On an extremely isolated floating city, communication home was a highly valued commodity.  Since this was a military vessel, most communication lines were used to supply tactical information regarding war fighting capabilities and future objectives.  My job in the Navy was to run the computer systems.  This meant that my co-workers and I could provide those around us with access to the rest of the world.  In some ways, this position made the members of my shop some of the most influential people on the boat.  People would go through great lengths to get that small piece of home, and we often traded our services to the highest bidders.  The cooks would spend extra time at work (and even risk administrative punishment) to make special meals and desserts for the IT department, just so that they could use our computers.  On the down low, there were even officers who would run favors for us, so that they could get elevated network access.  All in all, our lives on the boat were pretty good, especially when compared to the existences lead by most of our, shall we say, less fortunate shipmates.

My three years of service on the “Shitty-Kitty” were over before I knew it.  During the last few months I had left, I did not deploy with the ship.  Instead, I provided support for the shore-based units on our Japanese homeport.  It was early April; the sakura trees were in full bloom, and the weather was absolutely perfect.  I decided to take a trip out to Hakone, a very famous hot springs town near the base of Mount Fuji.  I wandered through the exceptionally beautiful countryside, found a particularly inviting stand of sakura trees, and decided to sit under them for a time.

As I watched the petals of the pink flowers fall into a nearby creek, and felt the sun’s charm warming my face, I started to reflect on my time in the Navy.  I began to have a deep sense of connection with the world I had known, a deep kinship with all the people I had met, and indeed, with life itself.  I am not a religious person, but on that day, I would have not hesitated to declare that there is undoubtedly a higher power at work in our lives.  I felt so small and insignificant when compared to the world I lived in.  And yet, I felt as though I was a vital part of it.  The sense of peace and tranquility of that moment filled my entire being and left me in complete rapture.  I wondered if this might have been the state of nirvana that Prince Siddhartha experienced while meditating under a similar tree.  I nearly wept with the overwhelming beauty and power of the moment.

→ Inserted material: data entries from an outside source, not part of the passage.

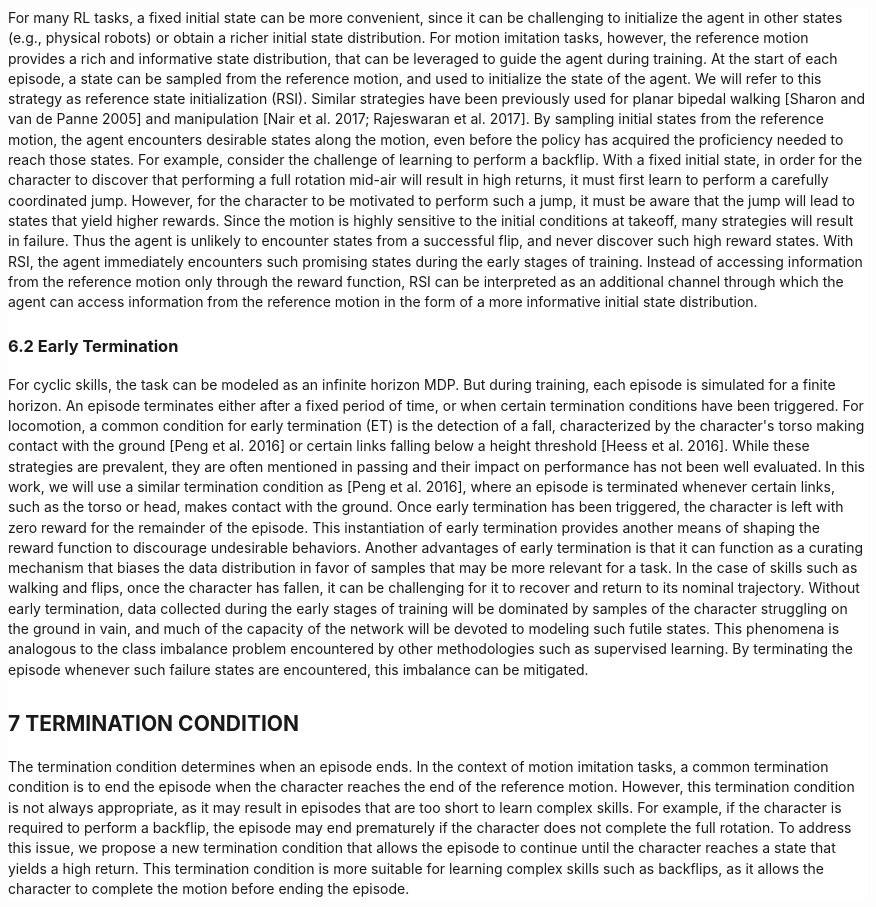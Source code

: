 For many RL tasks, a fixed initial state can be more convenient, since it can be challenging to initialize the agent in other states (e.g., physical robots) or obtain a richer initial state distribution. For motion imitation tasks, however, the reference motion provides a rich and informative state distribution, that can be leveraged to guide the agent during training. At the start of each episode, a state can be sampled from the reference motion, and used to initialize the state of the agent. We will refer to this strategy as reference state initialization (RSI). Similar strategies have been previously used for planar bipedal walking [Sharon and van de Panne 2005] and manipulation [Nair et al. 2017; Rajeswaran et al. 2017]. By sampling initial states from the reference motion, the agent encounters desirable states along the motion, even before the policy has acquired the proficiency needed to reach those states. For example, consider the challenge of learning to perform a backflip. With a fixed initial state, in order for the character to discover that performing a full rotation mid-air will result in high returns, it must first learn to perform a carefully coordinated jump. However, for the character to be motivated to perform such a jump, it must be aware that the jump will lead to states that yield higher rewards. Since the motion is highly sensitive to the initial conditions at takeoff, many strategies will result in failure. Thus the agent is unlikely to encounter states from a successful flip, and never discover such high reward states. With RSI, the agent immediately encounters such promising states during the early stages of training. Instead of accessing information from the reference motion only through the reward function, RSI can be interpreted as an additional channel through which the agent can access information from the reference motion in the form of a more informative initial state distribution.

### 6.2 Early Termination

For cyclic skills, the task can be modeled as an infinite horizon MDP. But during training, each episode is simulated for a finite horizon. An episode terminates either after a fixed period of time, or when certain termination conditions have been triggered. For locomotion, a common condition for early termination (ET) is the detection of a fall, characterized by the character's torso making contact with the ground [Peng et al. 2016] or certain links falling below a height threshold [Heess et al. 2016]. While these strategies are prevalent, they are often mentioned in passing and their impact on performance has not been well evaluated. In this work, we will use a similar termination condition as [Peng et al. 2016], where an episode is terminated whenever certain links, such as the torso or head, makes contact with the ground. Once early termination has been triggered, the character is left with zero reward for the remainder of the episode. This instantiation of early termination provides another means of shaping the reward function to discourage undesirable behaviors. Another advantages of early termination is that it can function as a curating mechanism that biases the data distribution in favor of samples that may be more relevant for a task. In the case of skills such as walking and flips, once the character has fallen, it can be challenging for it to recover and return to its nominal trajectory. Without early termination, data collected during the early stages of training will be dominated by samples of the character struggling on the ground in vain, and much of the capacity of the network will be devoted to modeling such futile states. This phenomena is analogous to the class imbalance problem encountered by other methodologies such as supervised learning. By terminating the episode whenever such failure states are encountered, this imbalance can be mitigated.

## 7 TERMINATION CONDITION

The termination condition determines when an episode ends. In the context of motion imitation tasks, a common termination condition is to end the episode when the character reaches the end of the reference motion. However, this termination condition is not always appropriate, as it may result in episodes that are too short to learn complex skills. For example, if the character is required to perform a backflip, the episode may end prematurely if the character does not complete the full rotation. To address this issue, we propose a new termination condition that allows the episode to continue until the character reaches a state that yields a high return. This termination condition is more suitable for learning complex skills such as backflips, as it allows the character to complete the motion before ending the episode.
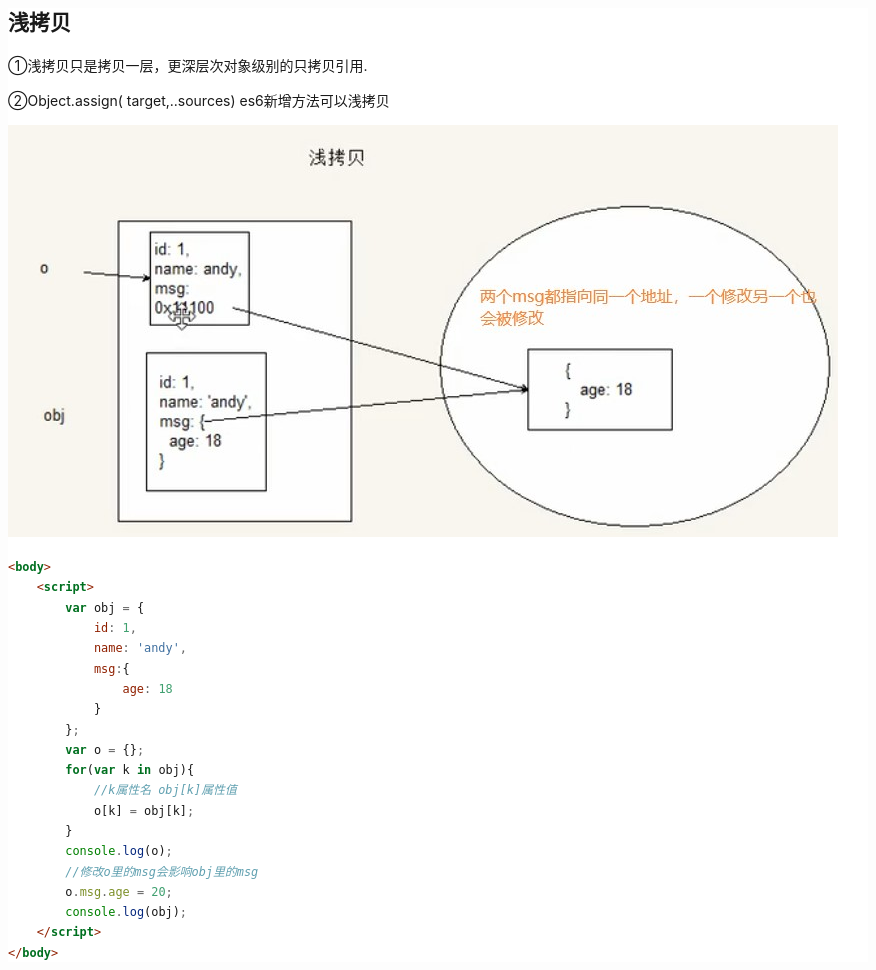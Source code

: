 ## 浅拷贝

①浅拷贝只是拷贝一层，更深层次对象级别的只拷贝引用.

②Object.assign( target,..sources)  es6新增方法可以浅拷贝

![img](./assets/656dbeb5-194a-43d2-9a43-ef944cee320d.jpg)

 

```html
<body>
    <script>
        var obj = {
            id: 1,
            name: 'andy',
            msg:{
                age: 18
            }
        };
        var o = {};
        for(var k in obj){
            //k属性名 obj[k]属性值
            o[k] = obj[k];
        }
        console.log(o);
        //修改o里的msg会影响obj里的msg
        o.msg.age = 20;
        console.log(obj);
    </script>
</body>
```
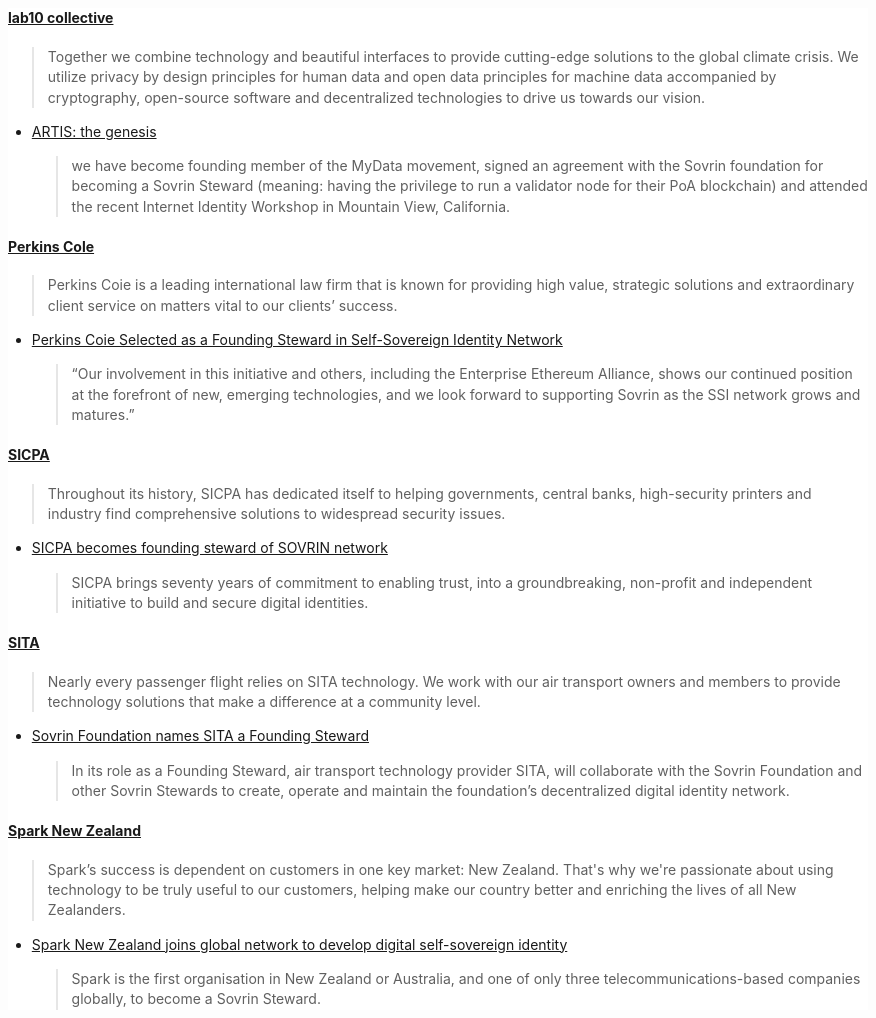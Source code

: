 #### [lab10 collective](https://lab10.coop/en/) 

> Together we combine technology and beautiful interfaces to provide cutting-edge solutions to the global climate crisis. We utilize privacy by design principles for human data and open data principles for machine data accompanied by cryptography, open-source software and decentralized technologies to drive us towards our vision.

* [ARTIS: the genesis](https://lab10.coop/blog/artis-the-genesis/)
  > we have become founding member of the MyData movement, signed an agreement with the Sovrin foundation for becoming a Sovrin Steward (meaning: having the privilege to run a validator node for their PoA blockchain) and attended the recent Internet Identity Workshop in Mountain View, California.
  
#### [Perkins Cole](https://www.perkinscoie.com/) 

> Perkins Coie is a leading international law firm that is known for providing high value, strategic solutions and extraordinary client service on matters vital to our clients’ success. 

* [Perkins Coie Selected as a Founding Steward in Self-Sovereign Identity Network](https://www.perkinscoie.com/en/news-insights/perkins-coie-selected-as-a-founding-steward-in-self-sovereign.html)
  > “Our involvement in this initiative and others, including the Enterprise Ethereum Alliance, shows our continued position at the forefront of new, emerging technologies, and we look forward to supporting Sovrin as the SSI network grows and matures.”

#### [SICPA](https://www.sicpa.com/) 

> Throughout its history, SICPA has dedicated itself to helping governments, central banks, high-security printers and industry find comprehensive solutions to widespread security issues.

* [SICPA becomes founding steward of SOVRIN network](https://www.sicpa.com/news/sicpa-becomes-founding-steward-sovrin-network)
  > SICPA brings seventy years of commitment to enabling trust, into a groundbreaking, non-profit and independent initiative to build and secure digital identities.

#### [SITA](https://www.sita.aero/) 

> Nearly every passenger flight relies on SITA technology. We work with our air transport owners and members  to provide technology solutions that make a difference at a community level.

* [Sovrin Foundation names SITA a Founding Steward](https://www.sita.aero/pressroom/news-releases/sovrin-foundation-names-sita-a-founding-steward)
  > In its role as a Founding Steward, air transport technology provider SITA, will collaborate with the Sovrin Foundation and other Sovrin Stewards to create, operate and maintain the foundation’s decentralized digital identity network.

#### [Spark New Zealand](http://www.sparknz.co.nz/) 


> Spark’s success is dependent on customers in one key market: New Zealand. That's why we're passionate about using technology to be truly useful to our customers, helping make our country better and enriching the lives of all New Zealanders.

* [Spark New Zealand joins global network to develop digital self-sovereign identity](https://www.sparknz.co.nz/news/Spark_joins_global_network_to_develop_digital_self-sovereign_identity/)
  > Spark is the first organisation in New Zealand or Australia, and one of only three telecommunications-based companies globally, to become a Sovrin Steward.
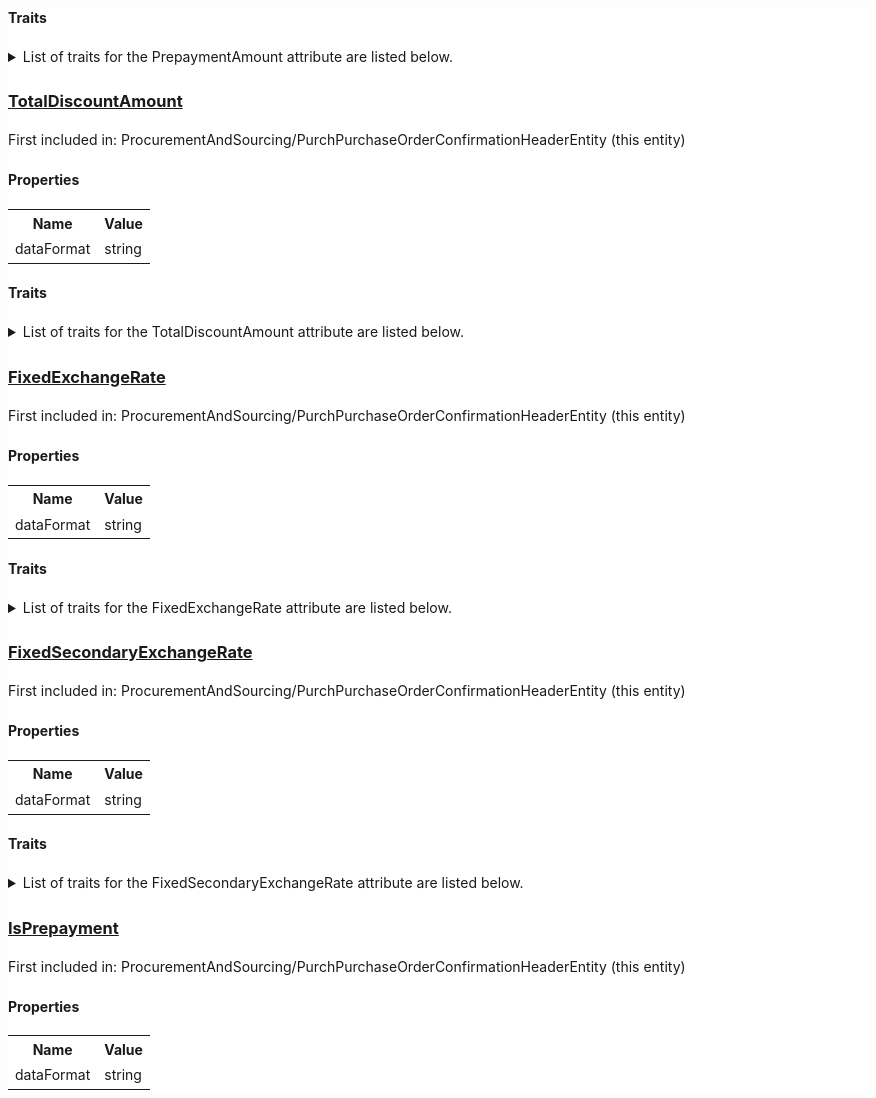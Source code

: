 #### Traits

<details><summary>List of traits for the PrepaymentAmount attribute are listed below.</summary></details>

### <a href=#TotalDiscountAmount name="TotalDiscountAmount">TotalDiscountAmount</a>

First included in: ProcurementAndSourcing/PurchPurchaseOrderConfirmationHeaderEntity (this entity)  

#### Properties

<table><tr><th>Name</th><th>Value</th></tr><tr><td>dataFormat</td><td>string</td></tr></table>

#### Traits

<details><summary>List of traits for the TotalDiscountAmount attribute are listed below.</summary></details>

### <a href=#FixedExchangeRate name="FixedExchangeRate">FixedExchangeRate</a>

First included in: ProcurementAndSourcing/PurchPurchaseOrderConfirmationHeaderEntity (this entity)  

#### Properties

<table><tr><th>Name</th><th>Value</th></tr><tr><td>dataFormat</td><td>string</td></tr></table>

#### Traits

<details><summary>List of traits for the FixedExchangeRate attribute are listed below.</summary></details>

### <a href=#FixedSecondaryExchangeRate name="FixedSecondaryExchangeRate">FixedSecondaryExchangeRate</a>

First included in: ProcurementAndSourcing/PurchPurchaseOrderConfirmationHeaderEntity (this entity)  

#### Properties

<table><tr><th>Name</th><th>Value</th></tr><tr><td>dataFormat</td><td>string</td></tr></table>

#### Traits

<details><summary>List of traits for the FixedSecondaryExchangeRate attribute are listed below.</summary></details>

### <a href=#IsPrepayment name="IsPrepayment">IsPrepayment</a>

First included in: ProcurementAndSourcing/PurchPurchaseOrderConfirmationHeaderEntity (this entity)  

#### Properties

<table><tr><th>Name</th><th>Value</th></tr><tr><td>dataFormat</td><td>string</td></tr></table>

So, after all my travels and experiences, I ask myself, what is power?  Power is the bone-rattling roar of a 215-pound warhead detonating only a mile away.  Power is the work of the men and women who drive the machinations of an eighty thousand ton aircraft carrier.  Power is their hopes and dreams for a safe return home.  Power is longing for the warm embrace and comfort of loved ones.  Power is life itself.